ИЗМЕНЕНИЯ НА ЛАТИНСКОМ ЗАПАДЕ
Фундаментальные сдвиги, происшедшие в латинской Европе, также помогли разжечь пламя «преобразования» христианской священной войны. Движение крестоносцев зародилось и оформилось в XI веке и начале XII. Но к 1200 году многие существенные черты западного общества изменились и продолжали трансформироваться: ускорение урбанизации меняло структуру населения, стимулировало социальную мобильность и усиление класса купцов. В таких странах, как Франция, усилилась централизация королевской власти. Более важными были связанные с этим перемены в интеллектуальной и духовной жизни Европы. С самого начала крестоносный энтузиазм подстегивался тем фактом, что почти все латиняне чувствовали огромную потребность получить отпущение грехов. Но в ходе XII века отношение к искупительной и благочестивой практике претерпело развитие, и на Запад просочились новые идеи относительно того, что есть «хорошая христианская жизнь».
Постепенно внутренние формы духовности стали преобладать над внешним проявлением благочестия. Впервые в Средние века то, что человек думает и чувствует, во что верит, стало таким же, или даже более важным, чем то, что он говорит и делает. В связи с этим человеческие отношения с Богом и Христом стали считаться более личными и прямыми. Эти идеи имели большой потенциал и могли разрушить установившиеся рамки средневековой религии. Ритуал, ведущий к спасению, такой как физическое паломничество, — одна из основ крестоносного движения, — к примеру, лишался смысла, если значение имело лишь внутреннее раскаяние.
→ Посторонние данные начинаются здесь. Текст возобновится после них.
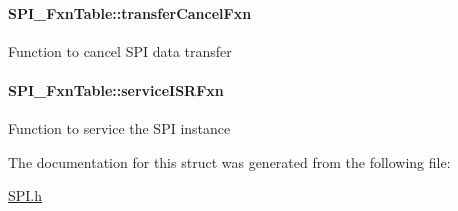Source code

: \paragraph[{transfer\+Cancel\+Fxn}]{ S\+P\+I\+\_\+\+Fxn\+Table\+::transfer\+Cancel\+Fxn}\label{struct_s_p_i___fxn_table_a50f7f21536780c912dedf32c0918034c}
Function to cancel S\+P\+I data transfer 
\paragraph[{service\+I\+S\+R\+Fxn}]{ S\+P\+I\+\_\+\+Fxn\+Table\+::service\+I\+S\+R\+Fxn}\label{struct_s_p_i___fxn_table_a258c209814c001c5033463a2cb9cb9dd}
Function to service the S\+P\+I instance 

The documentation for this struct was generated from the following file\+:\begin{DoxyCompactItemize}
\item 
\hyperlink{_s_p_i_8h}{S\+P\+I.\+h}\end{DoxyCompactItemize}
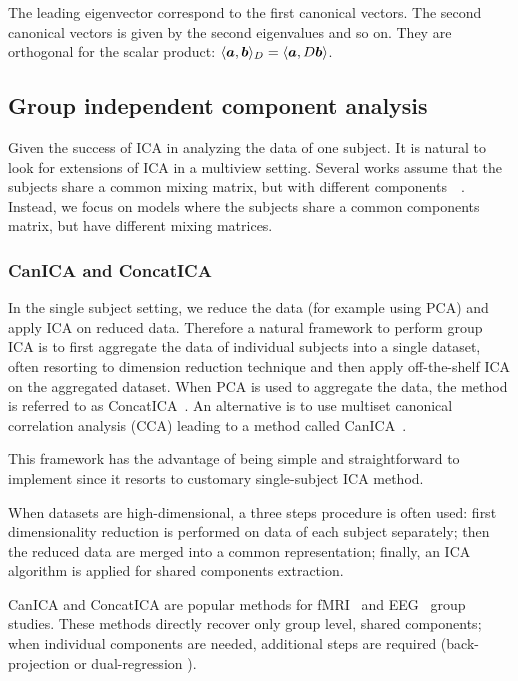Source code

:     The leading eigenvector correspond to the first canonical vectors. The
    second canonical vectors is given by the second eigenvalues and so on. They
    are orthogonal for the scalar product: $\langle \boldsymbol{a}, \boldsymbol{b}  \rangle_D =
    \langle \boldsymbol{a}, D \boldsymbol{b}  \rangle$.

  
\subsection{Group independent component analysis}
\label{sec:groupica}
Given the success of ICA in analyzing the data of one subject. It is natural to
look for extensions of ICA in a multiview setting.
Several works assume that the subjects share a common mixing matrix, but with different components~\cite{pfister2019robustifying}~\cite{svensen2002ica}.
% 
Instead, we focus on models where the subjects share a common components matrix, but have different mixing matrices.

\subsubsection{CanICA and ConcatICA}
\label{sec:canicaandconcatica}
In the single subject setting, we reduce the data (for example using PCA) and apply ICA on
reduced data. Therefore a natural framework to perform group ICA is to first aggregate the
data of individual subjects into a single dataset, often resorting to dimension
reduction technique and then apply off-the-shelf ICA on the aggregated dataset.
When PCA is used to aggregate the data, the method is referred to as
ConcatICA~\cite{calhoun2001method}. An alternative is to use multiset canonical
correlation analysis (CCA) leading to a method called CanICA~\cite{varoquaux2009canica}.

This framework has the advantage of being simple and
straightforward to implement since it resorts to customary single-subject
ICA method.

When datasets are high-dimensional, a three steps procedure is often used: first
dimensionality reduction is performed on data of each subject  separately; then
the reduced data are merged into a common representation; finally, an ICA
algorithm is applied for shared components extraction.

CanICA and ConcatICA are popular methods for fMRI~\cite{calhoun2009review} and EEG~\cite{eichele2011eegift} group studies. These methods directly recover only group level, shared components; when individual components are needed, additional steps are required (back-projection \cite{calhoun2001method} or dual-regression \cite{beckmann2009group}).
% 

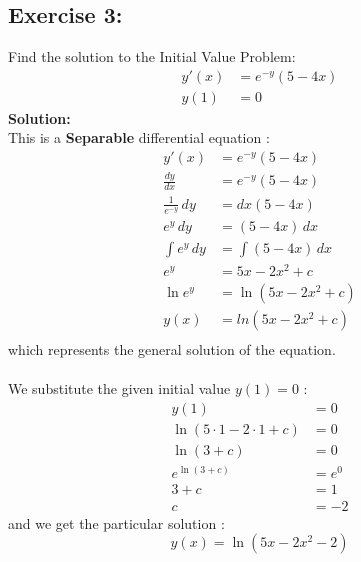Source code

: \documentclass{article}
\begin{document}
\subsection{Exercise 3:}
Find the solution to the Initial Value Problem:
\begin{align*}
    y'(x) &= e^{-y}(5-4x) \\
    y(1) &= 0
\end{align*}
 \textbf{Solution:} \\
 This is a \textbf{Separable} differential equation :
\begin{align*}
     y'(x) &= e^{-y}(5-4x) \\
     \frac{dy}{dx} &= e^{-y}(5-4x) \\
     \frac{1}{e^{-y}}\,dy &= dx(5-4x) \\
     e^y\,dy &= (5-4x)\,dx \\
     \int{e^y}\,dy &= \int(5-4x)\,dx \\
     e^y &= 5x-2x^2+c \\
     \ln{e^y} &= \ln{(5x-2x^2+c)} \\
     y(x) &= ln{(5x-2x^2+c)} \\
\end{align*}
which represents the general solution of the equation. \\ \\
We substitute the given initial value $y(1) = 0$ :
\begin{align*}
    y(1) &= 0 \\
    \ln(5\cdot1-2\cdot1+c) &= 0 \\
    \ln{(3+c)} &= 0 \\
    e^{\ln{(3+c)}} &= e^0 \\
    3+c &= 1 \\
    c &= -2
\end{align*}
and we get the particular solution :
$$y(x) = \ln{(5x-2x^2-2)}$$

\newpage
\end{document}
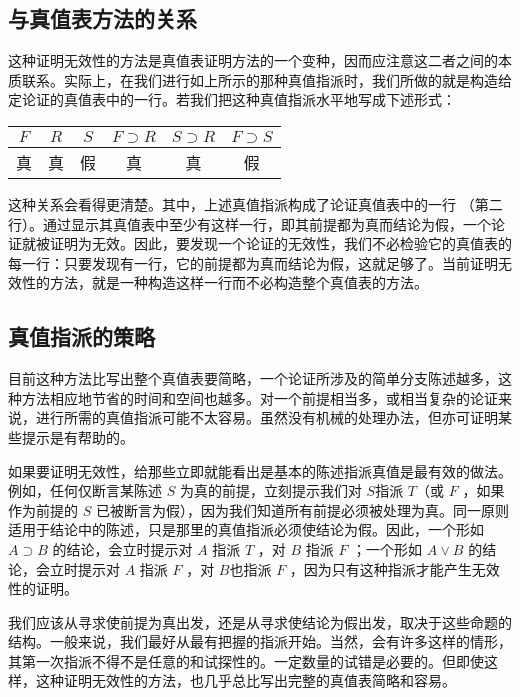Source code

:\subsection{与真值表方法的关系}

这种证明无效性的方法是真值表证明方法的一个变种，因而应注意这二者之间的本质联系。实际上，在我们进行如上所示的那种真值指派时，我们所做的就是构造给定论证的真值表中的一行。若我们把这种真值指派水平地写成下述形式：

\begin{center}
\begin{tabular}{|cccccc|}
\hline
$F$ & $R$ & $S$ & $F \supset R$ & $S \supset R$ & $F \supset S$ \\
\hline
真 & 真 & 假 & 真 & 真 & 假 \\
\hline
\end{tabular}
\end{center}

这种关系会看得更清楚。其中，上述真值指派构成了论证真值表中的一行 （第二行）。通过显示其真值表中至少有这样一行，即其前提都为真而结论为假，一个论证就被证明为无效。因此，要发现一个论证的无效性，我们不必检验它的真值表的每一行：只要发现有一行，它的前提都为真而结论为假，这就足够了。当前证明无效性的方法，就是一种构造这样一行而不必构造整个真值表的方法。\cite{jeffrey1967}

\subsection{真值指派的策略}

目前这种方法比写出整个真值表要简略，一个论证所涉及的简单分支陈述越多，这种方法相应地节省的时间和空间也越多。对一个前提相当多，或相当复杂的论证来说，进行所需的真值指派可能不太容易。虽然没有机械的处理办法，但亦可证明某些提示是有帮助的。

如果要证明无效性，给那些立即就能看出是基本的陈述指派真值是最有效的做法。例如，任何仅断言某陈述 $S$ 为真的前提，立刻提示我们对 $S$指派 $T$（或 $F$ ，如果作为前提的 $S$ 已被断言为假），因为我们知道所有前提必须被处理为真。同一原则适用于结论中的陈述，只是那里的真值指派必须使结论为假。因此，一个形如 $A \supset B$ 的结论，会立时提示对 $A$ 指派 $T$ ，对 $B$ 指派 $F$ ；一个形如 $A \vee B$ 的结论，会立时提示对 $A$ 指派 $F$ ，对 $B$也指派 $F$ ，因为只有这种指派才能产生无效性的证明。

我们应该从寻求使前提为真出发，还是从寻求使结论为假出发，取决于这些命题的结构。一般来说，我们最好从最有把握的指派开始。当然，会有许多这样的情形，其第一次指派不得不是任意的和试探性的。一定数量的试错是必要的。但即使这样，这种证明无效性的方法，也几乎总比写出完整的真值表简略和容易。 

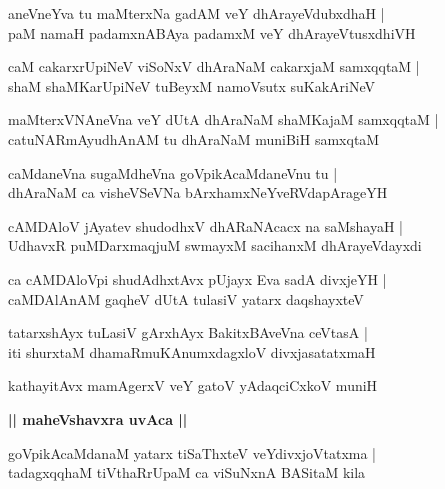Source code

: \documentclass[twoside,12pt,openright]{book}
\newcounter{shloka}[chapter]
\def\uvaca#1{\centerline{{\large\textbf{#1}}}}
\begin{document}
\begin{shloka}%
aneVneYva tu maMterxNa gadAM veY dhArayeVdubxdhaH |\\
paM namaH padamxnABAya padamxM veY dhArayeVtusxdhiVH 
\end{shloka}

\begin{shloka}%
caM cakarxrUpiNeV viSoNxV dhAraNaM cakarxjaM samxqqtaM |\\
shaM shaMKarUpiNeV tuBeyxM namoVsutx suKakAriNeV 
\end{shloka}

\begin{shloka}%
maMterxVNAneVna veY dUtA dhAraNaM shaMKajaM samxqqtaM |\\
catuNARmAyudhAnAM tu dhAraNaM muniBiH samxqtaM 
\end{shloka}

\begin{shloka}%
caMdaneVna sugaMdheVna goVpikAcaMdaneVnu tu |\\
dhAraNaM ca visheVSeVNa bArxhamxNeYveRVdapArageYH
\end{shloka}

\begin{shloka}%
cAMDAloV jAyatev shudodhxV dhARaNAcacx na saMshayaH |\\
UdhavxR puMDarxmaqjuM swmayxM sacihanxM dhArayeVdayxdi
\end{shloka}

\begin{shloka}%
ca cAMDAloVpi shudAdhxtAvx pUjayx Eva sadA divxjeYH |\\
caMDAlAnAM gaqheV dUtA tulasiV yatarx daqshayxteV 
\end{shloka}

\begin{shloka}%
tatarxshAyx tuLasiV gArxhAyx BakitxBAveVna ceVtasA |\\
iti shurxtaM dhamaRmuKAnumxdagxloV divxjasatatxmaH 
\end{shloka}

\begin{shloka}%
kathayitAvx mamAgerxV veY gatoV yAdaqciCxkoV muniH
\end{shloka}

\uvaca{|| maheVshavxra uvAca ||}

\begin{shloka}%
goVpikAcaMdanaM yatarx tiSaThxteV veYdivxjoVtatxma |\\
tadagxqqhaM tiVthaRrUpaM ca viSuNxnA BASitaM kila 
\end{shloka}
\end{document}
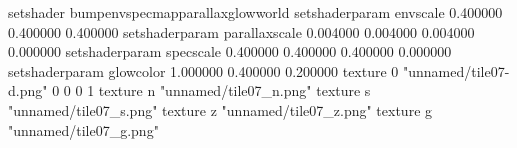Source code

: setshader bumpenvspecmapparallaxglowworld
setshaderparam envscale 0.400000 0.400000 0.400000
setshaderparam parallaxscale 0.004000 0.004000 0.004000 0.000000
setshaderparam specscale 0.400000 0.400000 0.400000 0.000000
setshaderparam glowcolor 1.000000 0.400000 0.200000
texture 0 "unnamed/tile07-d.png" 0 0 0 1
texture n "unnamed/tile07_n.png"
texture s "unnamed/tile07_s.png"
texture z "unnamed/tile07_z.png"
texture g "unnamed/tile07_g.png"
И если, как начали предполагать теологи, милосердие Господа вездесуще и присутствует во всех и во всем, тогда зачем отправляться в путешествие на другой край земли, чтобы пытаться найти Его прощение в таком месте, как Иерусалим? Полная преобразующая сила этой идеологической революции проявилась намного позже, но первые признаки ее влияния в XIII веке уже ощущались.
В начале XIII века латинское христианство также столкнулось с более прямыми и безотлагательными проблемами. Первой была ересь. Европа некогда была оплотом религиозной ортодоксальности и подчинения догматам, но в течение последнего столетия на Западе наблюдалась вспышка (почти эпидемических масштабов) всевозможных «еретических» верований и движений. Они колебались от сравнительно безобидного подстрекательского бреда не имевших духовного сана демагогов до сложных и довольно-таки замысловатых альтернативных религий. Среди последних можно назвать дуалистов катаров, веривших в двух богов, доброго и злого, и отрицавших то, что Христос когда-то жил на земле в человеческом облике (а значит, они отрицали первичные латинские христианские доктрины — распятия, искупления и воскрешения). Помимо осужденных Римско-католической церковью как еретики, были и другие течения, также отличные от традиционных, но тем не менее сумевшие заручиться папским одобрением. Это монахи нищенствующих орденов — францисканцы и доминиканцы, — которые выступали за бедность, посвящали себя донесению слова Божьего до людей с большим пылом и рвением. Церковь вскоре захотела использовать ораторский динамизм монахов для проповедования нового Крестового похода. Однако евангелический энтузиазм нищенствующих монахов также имел силу оказывать воздействие на цели священной войны; он вплетал нить изменений в знакомый фон завоеваний и обороны.[334]